▶ [ASSIGNED TASK]
Scan the entries for the word "fork". Every line that has it should be copied.

[[ DATASET EXCERPTS open ]]

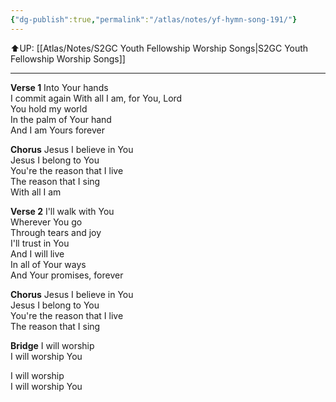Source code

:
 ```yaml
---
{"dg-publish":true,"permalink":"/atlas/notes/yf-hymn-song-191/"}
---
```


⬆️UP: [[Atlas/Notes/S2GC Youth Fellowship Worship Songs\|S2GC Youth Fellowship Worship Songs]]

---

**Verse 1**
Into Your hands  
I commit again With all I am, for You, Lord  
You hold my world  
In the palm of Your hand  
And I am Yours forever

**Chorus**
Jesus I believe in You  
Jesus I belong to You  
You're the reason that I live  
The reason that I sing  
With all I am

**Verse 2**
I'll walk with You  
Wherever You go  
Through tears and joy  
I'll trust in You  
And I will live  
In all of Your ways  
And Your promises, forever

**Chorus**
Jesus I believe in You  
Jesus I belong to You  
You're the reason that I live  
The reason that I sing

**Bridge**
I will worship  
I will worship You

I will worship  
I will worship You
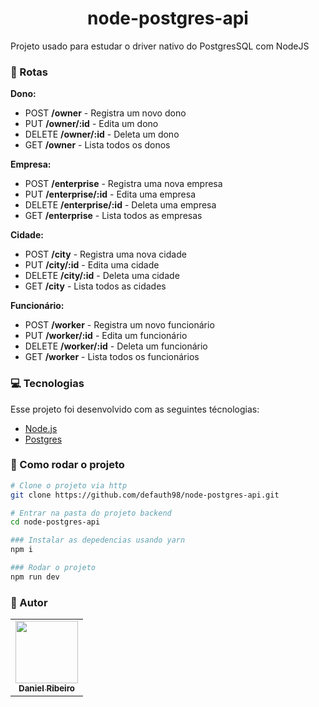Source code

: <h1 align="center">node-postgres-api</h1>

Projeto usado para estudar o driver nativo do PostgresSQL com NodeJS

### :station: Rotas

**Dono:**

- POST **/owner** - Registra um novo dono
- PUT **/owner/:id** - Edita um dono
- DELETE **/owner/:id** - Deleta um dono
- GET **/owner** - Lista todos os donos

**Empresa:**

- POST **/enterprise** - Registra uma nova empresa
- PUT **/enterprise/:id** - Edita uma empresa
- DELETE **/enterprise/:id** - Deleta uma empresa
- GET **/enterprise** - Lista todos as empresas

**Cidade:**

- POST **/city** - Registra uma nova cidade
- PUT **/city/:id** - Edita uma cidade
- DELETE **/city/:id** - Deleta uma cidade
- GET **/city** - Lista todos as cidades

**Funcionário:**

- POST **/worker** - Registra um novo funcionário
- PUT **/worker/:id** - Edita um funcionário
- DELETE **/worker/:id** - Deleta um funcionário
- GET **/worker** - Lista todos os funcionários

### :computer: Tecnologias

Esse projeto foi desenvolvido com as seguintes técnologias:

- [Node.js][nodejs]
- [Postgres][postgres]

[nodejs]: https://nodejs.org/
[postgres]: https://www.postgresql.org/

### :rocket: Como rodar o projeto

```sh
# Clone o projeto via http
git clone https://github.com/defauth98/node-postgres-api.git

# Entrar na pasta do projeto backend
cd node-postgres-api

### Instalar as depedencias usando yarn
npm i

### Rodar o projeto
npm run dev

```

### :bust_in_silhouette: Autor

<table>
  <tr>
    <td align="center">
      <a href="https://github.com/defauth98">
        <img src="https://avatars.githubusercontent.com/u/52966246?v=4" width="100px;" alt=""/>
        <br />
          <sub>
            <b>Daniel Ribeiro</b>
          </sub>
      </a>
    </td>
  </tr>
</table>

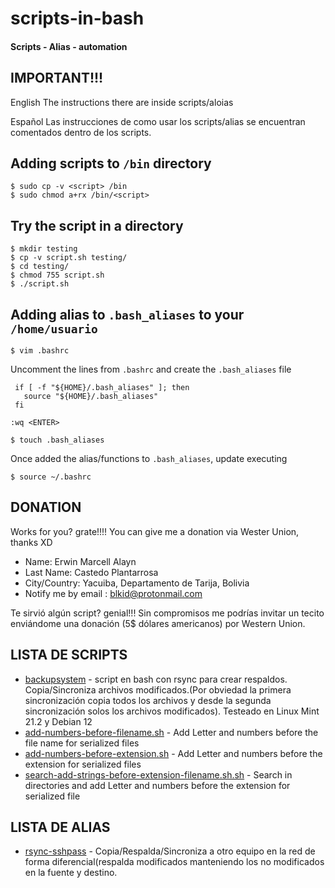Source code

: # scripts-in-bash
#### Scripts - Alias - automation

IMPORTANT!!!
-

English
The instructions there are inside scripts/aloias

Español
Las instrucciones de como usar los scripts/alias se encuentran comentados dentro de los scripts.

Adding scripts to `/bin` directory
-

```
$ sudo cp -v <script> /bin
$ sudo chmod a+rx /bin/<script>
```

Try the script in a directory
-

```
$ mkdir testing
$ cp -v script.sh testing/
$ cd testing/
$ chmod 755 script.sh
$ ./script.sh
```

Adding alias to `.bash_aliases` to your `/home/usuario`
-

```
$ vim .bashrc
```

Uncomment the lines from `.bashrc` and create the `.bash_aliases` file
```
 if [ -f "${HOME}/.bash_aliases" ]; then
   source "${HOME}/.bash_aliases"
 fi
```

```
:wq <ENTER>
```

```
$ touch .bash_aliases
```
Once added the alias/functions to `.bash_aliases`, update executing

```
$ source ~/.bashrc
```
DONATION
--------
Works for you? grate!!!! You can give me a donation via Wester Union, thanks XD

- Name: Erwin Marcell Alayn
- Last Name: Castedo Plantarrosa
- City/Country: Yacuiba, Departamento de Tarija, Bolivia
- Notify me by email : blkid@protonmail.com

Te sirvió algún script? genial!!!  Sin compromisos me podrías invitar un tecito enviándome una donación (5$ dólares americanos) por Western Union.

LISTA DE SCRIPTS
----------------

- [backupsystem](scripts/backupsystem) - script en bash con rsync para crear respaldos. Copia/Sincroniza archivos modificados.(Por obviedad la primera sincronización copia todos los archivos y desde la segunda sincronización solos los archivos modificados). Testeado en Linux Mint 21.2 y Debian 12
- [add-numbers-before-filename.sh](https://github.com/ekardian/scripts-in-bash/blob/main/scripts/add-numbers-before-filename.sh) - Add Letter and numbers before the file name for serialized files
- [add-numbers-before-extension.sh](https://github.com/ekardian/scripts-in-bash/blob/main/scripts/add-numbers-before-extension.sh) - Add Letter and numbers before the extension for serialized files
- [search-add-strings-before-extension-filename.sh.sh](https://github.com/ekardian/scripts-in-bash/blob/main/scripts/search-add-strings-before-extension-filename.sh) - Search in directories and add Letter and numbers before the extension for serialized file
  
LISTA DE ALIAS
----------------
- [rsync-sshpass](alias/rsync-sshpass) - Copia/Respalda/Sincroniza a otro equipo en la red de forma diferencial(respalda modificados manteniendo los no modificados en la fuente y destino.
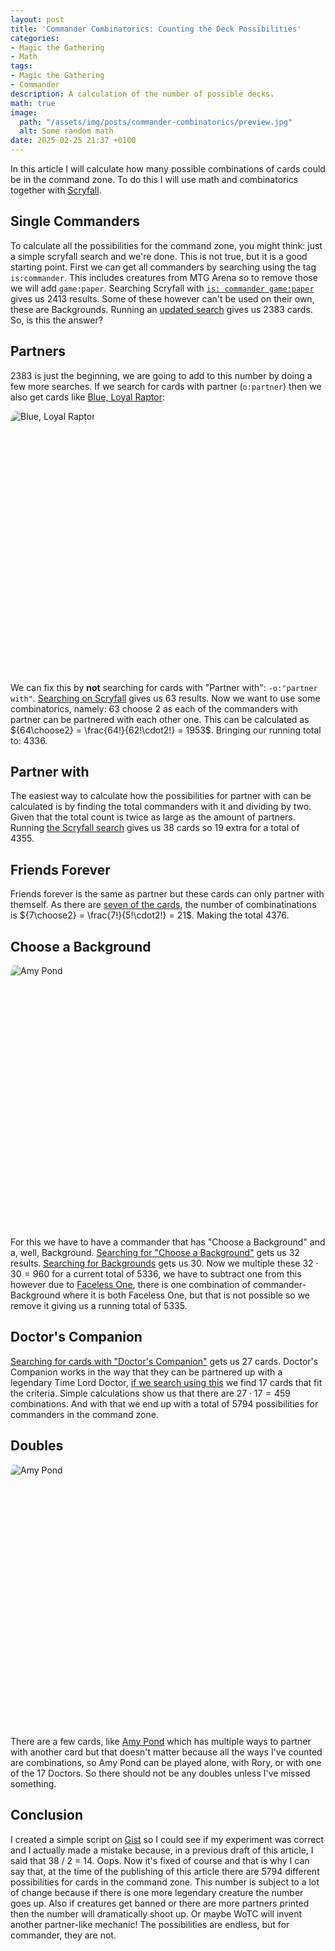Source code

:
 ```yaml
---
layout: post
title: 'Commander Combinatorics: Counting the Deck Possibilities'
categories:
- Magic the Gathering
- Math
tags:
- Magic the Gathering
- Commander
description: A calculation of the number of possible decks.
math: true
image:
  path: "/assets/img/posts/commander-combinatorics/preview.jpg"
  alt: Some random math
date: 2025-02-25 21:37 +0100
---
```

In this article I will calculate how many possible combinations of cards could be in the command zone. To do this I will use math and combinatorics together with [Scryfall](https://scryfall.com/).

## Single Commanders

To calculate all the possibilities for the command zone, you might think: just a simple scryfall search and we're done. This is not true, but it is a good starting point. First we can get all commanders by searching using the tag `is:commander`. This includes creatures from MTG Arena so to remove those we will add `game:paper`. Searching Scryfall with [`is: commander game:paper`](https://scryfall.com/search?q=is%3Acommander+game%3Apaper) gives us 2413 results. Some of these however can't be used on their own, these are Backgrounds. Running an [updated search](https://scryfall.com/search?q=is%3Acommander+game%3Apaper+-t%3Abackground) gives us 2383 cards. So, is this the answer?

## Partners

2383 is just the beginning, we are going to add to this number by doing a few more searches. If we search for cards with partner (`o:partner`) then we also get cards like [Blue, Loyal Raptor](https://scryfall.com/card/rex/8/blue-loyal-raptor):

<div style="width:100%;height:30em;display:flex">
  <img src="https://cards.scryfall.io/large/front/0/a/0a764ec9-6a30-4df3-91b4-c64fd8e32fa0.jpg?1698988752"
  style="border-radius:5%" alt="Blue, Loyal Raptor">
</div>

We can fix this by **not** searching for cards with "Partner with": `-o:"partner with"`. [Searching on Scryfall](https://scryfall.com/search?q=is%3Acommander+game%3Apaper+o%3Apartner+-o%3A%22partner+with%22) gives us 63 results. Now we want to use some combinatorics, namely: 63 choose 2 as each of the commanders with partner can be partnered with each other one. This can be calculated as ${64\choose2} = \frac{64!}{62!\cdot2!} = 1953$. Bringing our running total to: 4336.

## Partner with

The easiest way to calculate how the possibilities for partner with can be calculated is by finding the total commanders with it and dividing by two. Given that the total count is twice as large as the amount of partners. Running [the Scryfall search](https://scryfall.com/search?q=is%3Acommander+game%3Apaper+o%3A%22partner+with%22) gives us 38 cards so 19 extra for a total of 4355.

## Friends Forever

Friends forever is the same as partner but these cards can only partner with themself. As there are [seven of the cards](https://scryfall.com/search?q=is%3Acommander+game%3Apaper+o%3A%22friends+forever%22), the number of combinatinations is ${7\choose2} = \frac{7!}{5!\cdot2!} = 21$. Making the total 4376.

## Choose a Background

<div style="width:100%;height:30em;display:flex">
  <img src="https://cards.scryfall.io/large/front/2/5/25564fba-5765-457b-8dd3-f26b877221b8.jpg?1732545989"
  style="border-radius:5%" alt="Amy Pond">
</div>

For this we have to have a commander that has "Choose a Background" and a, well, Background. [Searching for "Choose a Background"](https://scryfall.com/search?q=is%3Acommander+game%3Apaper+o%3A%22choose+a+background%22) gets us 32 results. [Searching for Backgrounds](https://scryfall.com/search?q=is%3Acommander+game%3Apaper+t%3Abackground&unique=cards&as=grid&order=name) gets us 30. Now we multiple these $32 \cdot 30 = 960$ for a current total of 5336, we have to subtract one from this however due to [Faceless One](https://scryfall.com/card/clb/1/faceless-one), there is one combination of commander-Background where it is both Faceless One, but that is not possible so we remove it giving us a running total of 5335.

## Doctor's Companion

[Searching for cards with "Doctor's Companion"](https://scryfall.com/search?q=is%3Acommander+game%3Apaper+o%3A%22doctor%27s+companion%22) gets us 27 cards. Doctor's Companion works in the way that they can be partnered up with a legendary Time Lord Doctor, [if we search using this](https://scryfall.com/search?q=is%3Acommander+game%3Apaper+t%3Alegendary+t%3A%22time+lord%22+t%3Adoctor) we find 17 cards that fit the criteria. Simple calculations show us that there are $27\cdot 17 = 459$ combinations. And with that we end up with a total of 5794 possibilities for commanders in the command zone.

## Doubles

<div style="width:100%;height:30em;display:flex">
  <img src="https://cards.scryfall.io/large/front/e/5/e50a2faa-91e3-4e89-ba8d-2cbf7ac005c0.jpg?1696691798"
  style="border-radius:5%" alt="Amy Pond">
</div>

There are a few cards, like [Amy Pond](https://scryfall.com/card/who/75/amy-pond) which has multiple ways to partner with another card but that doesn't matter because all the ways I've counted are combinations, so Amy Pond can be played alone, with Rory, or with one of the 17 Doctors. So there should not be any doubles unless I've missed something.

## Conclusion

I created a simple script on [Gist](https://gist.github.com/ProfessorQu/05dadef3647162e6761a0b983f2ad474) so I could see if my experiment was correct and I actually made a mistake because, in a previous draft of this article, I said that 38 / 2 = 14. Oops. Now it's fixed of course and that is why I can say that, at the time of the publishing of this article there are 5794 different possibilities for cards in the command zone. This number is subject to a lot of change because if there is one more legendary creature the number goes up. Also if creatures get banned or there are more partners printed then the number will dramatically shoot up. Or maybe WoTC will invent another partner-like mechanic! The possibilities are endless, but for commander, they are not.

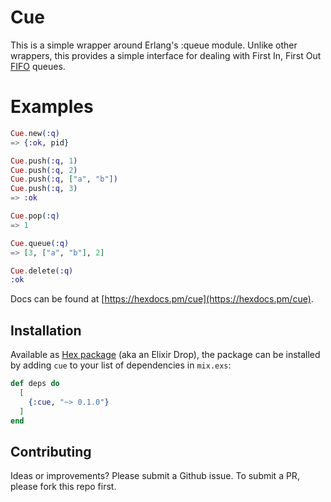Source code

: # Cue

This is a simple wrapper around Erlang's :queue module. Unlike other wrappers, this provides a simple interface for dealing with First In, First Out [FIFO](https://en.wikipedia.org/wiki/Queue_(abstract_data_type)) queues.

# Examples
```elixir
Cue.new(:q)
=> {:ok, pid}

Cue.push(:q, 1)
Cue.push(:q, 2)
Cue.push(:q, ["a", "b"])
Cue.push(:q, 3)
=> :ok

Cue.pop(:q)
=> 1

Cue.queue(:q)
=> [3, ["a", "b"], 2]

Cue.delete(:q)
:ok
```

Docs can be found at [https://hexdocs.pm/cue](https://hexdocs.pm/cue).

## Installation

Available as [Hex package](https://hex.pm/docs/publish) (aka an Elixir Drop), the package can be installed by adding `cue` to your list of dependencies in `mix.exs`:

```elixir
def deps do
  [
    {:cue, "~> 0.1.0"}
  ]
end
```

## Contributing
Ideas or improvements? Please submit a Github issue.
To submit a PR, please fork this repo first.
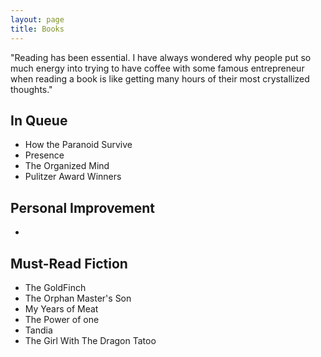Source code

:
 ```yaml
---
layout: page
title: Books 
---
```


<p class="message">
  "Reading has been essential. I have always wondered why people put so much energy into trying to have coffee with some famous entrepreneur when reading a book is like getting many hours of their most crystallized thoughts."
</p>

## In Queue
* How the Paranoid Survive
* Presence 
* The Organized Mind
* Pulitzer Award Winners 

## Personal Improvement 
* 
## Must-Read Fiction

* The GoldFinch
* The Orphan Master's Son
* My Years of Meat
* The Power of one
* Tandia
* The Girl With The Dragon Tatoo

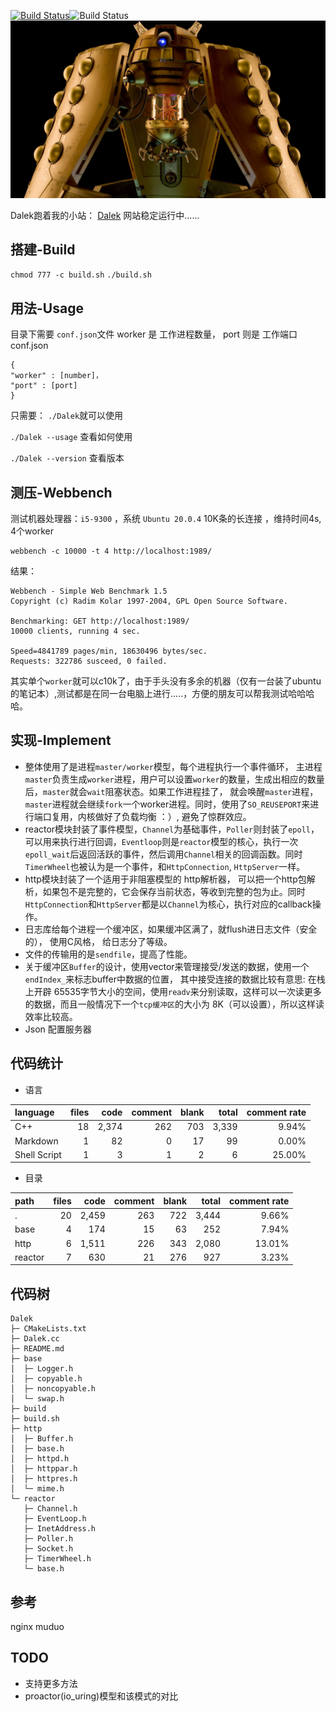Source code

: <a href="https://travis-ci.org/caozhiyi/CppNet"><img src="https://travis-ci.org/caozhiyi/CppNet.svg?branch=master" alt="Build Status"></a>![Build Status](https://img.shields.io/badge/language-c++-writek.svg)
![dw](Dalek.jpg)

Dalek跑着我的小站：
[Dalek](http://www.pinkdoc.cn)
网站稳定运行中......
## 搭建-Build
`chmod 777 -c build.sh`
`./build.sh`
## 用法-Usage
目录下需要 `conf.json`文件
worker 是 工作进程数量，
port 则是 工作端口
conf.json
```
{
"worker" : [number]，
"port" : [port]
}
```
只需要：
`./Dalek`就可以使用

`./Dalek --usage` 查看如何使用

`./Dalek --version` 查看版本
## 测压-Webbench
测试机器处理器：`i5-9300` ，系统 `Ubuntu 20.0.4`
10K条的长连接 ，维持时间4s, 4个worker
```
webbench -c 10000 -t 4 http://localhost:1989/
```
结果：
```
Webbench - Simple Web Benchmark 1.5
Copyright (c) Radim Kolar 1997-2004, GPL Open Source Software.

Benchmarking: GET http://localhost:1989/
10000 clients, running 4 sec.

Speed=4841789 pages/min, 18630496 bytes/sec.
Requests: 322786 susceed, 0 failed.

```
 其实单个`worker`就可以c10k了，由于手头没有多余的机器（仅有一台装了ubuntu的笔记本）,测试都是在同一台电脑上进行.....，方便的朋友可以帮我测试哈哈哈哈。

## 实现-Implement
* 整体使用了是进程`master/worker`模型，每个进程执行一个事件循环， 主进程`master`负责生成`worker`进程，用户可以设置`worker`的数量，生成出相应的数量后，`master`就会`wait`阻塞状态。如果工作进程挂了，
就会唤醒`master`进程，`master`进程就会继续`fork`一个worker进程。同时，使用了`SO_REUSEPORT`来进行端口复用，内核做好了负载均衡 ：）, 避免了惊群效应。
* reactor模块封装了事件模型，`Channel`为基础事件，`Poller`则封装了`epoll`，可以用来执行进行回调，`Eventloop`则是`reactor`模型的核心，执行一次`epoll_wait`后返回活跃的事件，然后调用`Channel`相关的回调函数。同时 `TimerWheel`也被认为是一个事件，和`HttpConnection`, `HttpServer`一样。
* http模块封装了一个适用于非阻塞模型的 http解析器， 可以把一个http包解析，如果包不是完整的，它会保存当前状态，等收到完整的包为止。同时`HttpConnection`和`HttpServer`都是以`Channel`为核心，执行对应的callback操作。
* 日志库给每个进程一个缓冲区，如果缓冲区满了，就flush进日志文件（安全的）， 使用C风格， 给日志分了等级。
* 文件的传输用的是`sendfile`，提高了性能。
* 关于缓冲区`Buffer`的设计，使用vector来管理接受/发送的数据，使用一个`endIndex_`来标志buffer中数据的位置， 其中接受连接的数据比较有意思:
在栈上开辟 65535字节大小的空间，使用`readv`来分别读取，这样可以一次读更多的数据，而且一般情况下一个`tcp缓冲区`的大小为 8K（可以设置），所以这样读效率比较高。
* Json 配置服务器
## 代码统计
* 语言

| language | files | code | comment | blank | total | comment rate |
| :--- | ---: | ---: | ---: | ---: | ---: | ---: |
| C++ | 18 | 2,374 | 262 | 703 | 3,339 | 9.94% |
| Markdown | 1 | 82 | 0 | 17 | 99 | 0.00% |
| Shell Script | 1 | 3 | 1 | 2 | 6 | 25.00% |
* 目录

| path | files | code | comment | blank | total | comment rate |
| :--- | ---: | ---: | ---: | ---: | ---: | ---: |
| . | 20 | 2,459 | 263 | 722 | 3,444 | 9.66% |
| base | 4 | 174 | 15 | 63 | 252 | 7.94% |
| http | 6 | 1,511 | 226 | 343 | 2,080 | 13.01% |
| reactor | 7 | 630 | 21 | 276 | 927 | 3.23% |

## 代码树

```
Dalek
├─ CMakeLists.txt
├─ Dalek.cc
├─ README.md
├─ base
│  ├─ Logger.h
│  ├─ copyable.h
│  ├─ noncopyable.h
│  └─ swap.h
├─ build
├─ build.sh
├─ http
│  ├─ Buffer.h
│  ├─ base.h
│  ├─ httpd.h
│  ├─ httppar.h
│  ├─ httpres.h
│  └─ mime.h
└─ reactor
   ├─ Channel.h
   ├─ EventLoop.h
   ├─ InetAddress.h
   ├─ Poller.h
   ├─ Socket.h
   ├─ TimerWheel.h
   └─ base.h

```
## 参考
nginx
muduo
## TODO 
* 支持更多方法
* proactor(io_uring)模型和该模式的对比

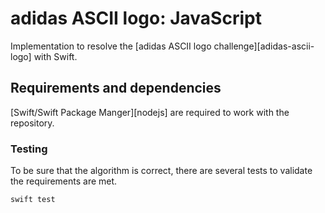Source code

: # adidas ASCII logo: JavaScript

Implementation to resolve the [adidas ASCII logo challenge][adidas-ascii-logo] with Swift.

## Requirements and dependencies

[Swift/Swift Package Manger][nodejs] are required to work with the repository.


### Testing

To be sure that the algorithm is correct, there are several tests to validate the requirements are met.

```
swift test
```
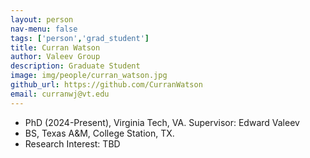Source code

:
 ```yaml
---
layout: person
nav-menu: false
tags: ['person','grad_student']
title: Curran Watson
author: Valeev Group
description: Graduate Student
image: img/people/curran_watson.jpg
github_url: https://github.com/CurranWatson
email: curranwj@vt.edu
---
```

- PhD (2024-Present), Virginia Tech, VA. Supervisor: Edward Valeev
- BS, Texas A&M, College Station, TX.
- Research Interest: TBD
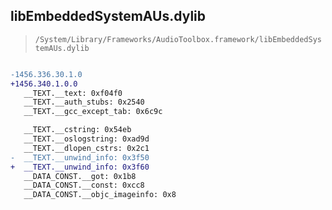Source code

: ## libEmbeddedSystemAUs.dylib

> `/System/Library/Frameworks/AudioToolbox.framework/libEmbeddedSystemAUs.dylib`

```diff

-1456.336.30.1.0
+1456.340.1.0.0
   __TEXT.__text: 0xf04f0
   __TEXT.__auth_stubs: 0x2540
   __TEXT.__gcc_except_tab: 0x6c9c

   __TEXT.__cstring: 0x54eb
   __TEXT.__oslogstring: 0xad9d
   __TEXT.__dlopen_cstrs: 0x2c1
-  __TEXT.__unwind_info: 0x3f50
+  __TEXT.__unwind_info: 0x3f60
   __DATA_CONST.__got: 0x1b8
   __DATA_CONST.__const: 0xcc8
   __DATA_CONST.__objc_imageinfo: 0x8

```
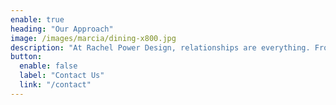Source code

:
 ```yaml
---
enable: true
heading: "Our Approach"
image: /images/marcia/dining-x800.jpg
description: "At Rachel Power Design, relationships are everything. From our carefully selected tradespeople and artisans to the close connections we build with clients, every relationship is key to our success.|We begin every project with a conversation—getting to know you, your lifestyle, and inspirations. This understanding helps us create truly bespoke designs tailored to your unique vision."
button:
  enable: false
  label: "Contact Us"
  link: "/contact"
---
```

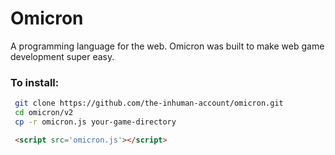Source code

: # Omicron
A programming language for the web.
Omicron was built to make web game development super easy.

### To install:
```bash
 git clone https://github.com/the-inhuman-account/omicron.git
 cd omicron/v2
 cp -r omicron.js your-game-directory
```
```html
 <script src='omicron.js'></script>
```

[[ DATASET EXCERPTS closed ]]

▶ [SOLUTION FOR THIS EXERCISE]
To submit a PR, please fork this repo first.
就会唤醒`master`进程，`master`进程就会继续`fork`一个worker进程。同时，使用了`SO_REUSEPORT`来进行端口复用，内核做好了负载均衡 ：）, 避免了惊群效应。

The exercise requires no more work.